CodeWhale is a terminal-native coding agent built in Rust around DeepSeek V4. It streams reasoning blocks, edits your local workspace behind approval gates, and can auto-select model and thinking depth per turn. The dispatcher codewhale command hands off to a codewhale-tui companion binary for the interactive ratatui session.

The interesting bit

The project treats prompt authority as a jurisdiction problem. It ships a “Constitution” (prompts/base.md) — a formal nine-tier hierarchy of law where user intent outranks stale instructions, live tool output outranks assumptions, and verification outranks confidence.

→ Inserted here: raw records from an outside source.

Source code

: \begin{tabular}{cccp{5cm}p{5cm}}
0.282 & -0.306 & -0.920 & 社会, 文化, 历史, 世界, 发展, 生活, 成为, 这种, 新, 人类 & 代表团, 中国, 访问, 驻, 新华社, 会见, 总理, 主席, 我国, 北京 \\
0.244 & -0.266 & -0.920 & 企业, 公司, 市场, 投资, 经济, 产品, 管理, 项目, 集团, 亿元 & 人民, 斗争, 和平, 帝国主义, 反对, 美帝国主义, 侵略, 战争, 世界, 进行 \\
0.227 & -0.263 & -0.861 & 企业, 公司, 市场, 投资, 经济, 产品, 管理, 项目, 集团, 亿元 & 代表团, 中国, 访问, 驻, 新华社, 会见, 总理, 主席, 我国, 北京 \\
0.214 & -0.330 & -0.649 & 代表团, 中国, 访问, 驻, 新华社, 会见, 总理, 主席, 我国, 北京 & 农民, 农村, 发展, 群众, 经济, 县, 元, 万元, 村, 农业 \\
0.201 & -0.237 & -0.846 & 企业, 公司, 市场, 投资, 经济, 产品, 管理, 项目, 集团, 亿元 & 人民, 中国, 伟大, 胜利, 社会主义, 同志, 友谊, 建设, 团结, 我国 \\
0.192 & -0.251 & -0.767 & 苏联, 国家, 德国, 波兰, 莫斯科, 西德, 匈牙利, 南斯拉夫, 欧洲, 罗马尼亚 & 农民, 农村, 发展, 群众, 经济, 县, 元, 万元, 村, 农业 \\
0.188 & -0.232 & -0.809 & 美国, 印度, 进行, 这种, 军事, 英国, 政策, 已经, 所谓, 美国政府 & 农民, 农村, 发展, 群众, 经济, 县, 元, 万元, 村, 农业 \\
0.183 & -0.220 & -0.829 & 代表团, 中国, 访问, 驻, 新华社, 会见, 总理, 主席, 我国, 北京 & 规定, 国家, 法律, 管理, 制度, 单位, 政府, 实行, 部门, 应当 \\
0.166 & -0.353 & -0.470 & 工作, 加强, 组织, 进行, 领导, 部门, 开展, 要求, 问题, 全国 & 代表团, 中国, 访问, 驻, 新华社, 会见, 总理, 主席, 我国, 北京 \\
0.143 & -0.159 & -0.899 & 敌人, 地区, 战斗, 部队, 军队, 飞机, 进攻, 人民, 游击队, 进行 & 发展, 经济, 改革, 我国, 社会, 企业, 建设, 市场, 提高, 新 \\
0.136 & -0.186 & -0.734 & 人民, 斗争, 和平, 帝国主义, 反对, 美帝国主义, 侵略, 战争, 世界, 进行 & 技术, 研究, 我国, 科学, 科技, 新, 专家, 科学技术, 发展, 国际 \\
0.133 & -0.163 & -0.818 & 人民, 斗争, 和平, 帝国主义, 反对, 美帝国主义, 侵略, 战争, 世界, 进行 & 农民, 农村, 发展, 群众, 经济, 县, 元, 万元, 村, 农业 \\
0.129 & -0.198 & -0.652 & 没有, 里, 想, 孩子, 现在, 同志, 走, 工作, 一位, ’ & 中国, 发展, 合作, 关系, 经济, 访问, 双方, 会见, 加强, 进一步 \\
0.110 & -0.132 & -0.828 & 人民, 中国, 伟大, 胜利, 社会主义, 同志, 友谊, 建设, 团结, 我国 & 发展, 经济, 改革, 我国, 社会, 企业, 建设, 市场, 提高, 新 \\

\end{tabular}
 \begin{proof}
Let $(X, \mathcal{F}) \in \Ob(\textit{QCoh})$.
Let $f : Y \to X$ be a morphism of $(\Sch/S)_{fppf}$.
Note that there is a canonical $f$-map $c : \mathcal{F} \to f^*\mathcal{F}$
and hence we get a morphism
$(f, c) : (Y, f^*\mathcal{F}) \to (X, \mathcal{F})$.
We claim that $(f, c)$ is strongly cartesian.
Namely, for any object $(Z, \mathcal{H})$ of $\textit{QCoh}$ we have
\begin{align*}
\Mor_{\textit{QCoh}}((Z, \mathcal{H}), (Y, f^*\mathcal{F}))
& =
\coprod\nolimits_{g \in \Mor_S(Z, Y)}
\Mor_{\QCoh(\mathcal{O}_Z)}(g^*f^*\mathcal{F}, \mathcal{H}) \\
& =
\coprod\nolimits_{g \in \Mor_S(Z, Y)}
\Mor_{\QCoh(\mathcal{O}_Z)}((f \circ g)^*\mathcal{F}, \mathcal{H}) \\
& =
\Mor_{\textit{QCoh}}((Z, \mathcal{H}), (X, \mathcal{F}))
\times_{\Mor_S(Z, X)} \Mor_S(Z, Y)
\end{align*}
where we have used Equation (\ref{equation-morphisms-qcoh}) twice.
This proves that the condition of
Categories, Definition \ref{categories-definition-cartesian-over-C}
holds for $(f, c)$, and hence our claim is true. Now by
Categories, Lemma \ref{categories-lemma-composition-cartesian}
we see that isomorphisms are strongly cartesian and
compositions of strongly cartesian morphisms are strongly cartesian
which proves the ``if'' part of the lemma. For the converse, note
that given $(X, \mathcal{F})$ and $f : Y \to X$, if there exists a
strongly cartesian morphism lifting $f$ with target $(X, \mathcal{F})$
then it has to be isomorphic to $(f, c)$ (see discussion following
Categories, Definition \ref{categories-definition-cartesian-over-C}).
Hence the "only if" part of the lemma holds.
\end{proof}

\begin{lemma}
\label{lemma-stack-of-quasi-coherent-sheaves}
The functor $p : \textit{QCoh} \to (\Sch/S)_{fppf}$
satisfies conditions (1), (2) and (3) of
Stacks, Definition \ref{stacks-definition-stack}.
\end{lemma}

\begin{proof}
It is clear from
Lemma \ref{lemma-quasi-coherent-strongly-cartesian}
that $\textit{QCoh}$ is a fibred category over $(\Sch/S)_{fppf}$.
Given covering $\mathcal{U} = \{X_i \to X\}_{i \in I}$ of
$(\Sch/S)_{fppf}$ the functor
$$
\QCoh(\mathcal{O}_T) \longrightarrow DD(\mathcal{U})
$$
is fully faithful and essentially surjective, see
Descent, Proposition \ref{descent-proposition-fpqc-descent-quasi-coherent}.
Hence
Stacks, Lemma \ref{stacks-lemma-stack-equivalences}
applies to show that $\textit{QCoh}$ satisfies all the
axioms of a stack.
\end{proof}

DeepSeek V4’s prefix caching makes this cheap after the first turn (the README claims ~100× cost reduction once cached), so the model can reference its own rulebook recursively rather than memorizing it.

Key highlights

  • Auto mode routes each turn through a cheap deepseek-v4-flash call to pick model (Flash vs Pro) and thinking level (off/high/max) before the real request
  • Sub-agents run concurrently (default 10, up to 20) with non-blocking launch; parents get completion sentinels and bounded transcript handles
  • Every turn snapshots the workspace to a side-git repo; /restore or revert_turn rolls back
  • LSP diagnostics (rust-analyzer, pyright, tsserver, gopls, clangd, jdtls, vue) feed back into context after edits
  • Sandboxing: macOS Seatbelt active; Linux Landlock detected but not yet enforced; Windows “not yet advertised”

Caveats

  • Requires Rust 1.88+ if building from source (2024 edition); older toolchains hard-fail
  • Homebrew formula still uses the legacy deepseek-tui name; README calls this “legacy compatibility only”
  • DeepSeek API key required; no local model support mentioned

Verdict

Worth a look if you want a terminal-first agent with explicit, inspectable reasoning rules and don’t mind paying per-turn API costs. Skip if you need fully offline operation or mature Windows/Linux sandboxing.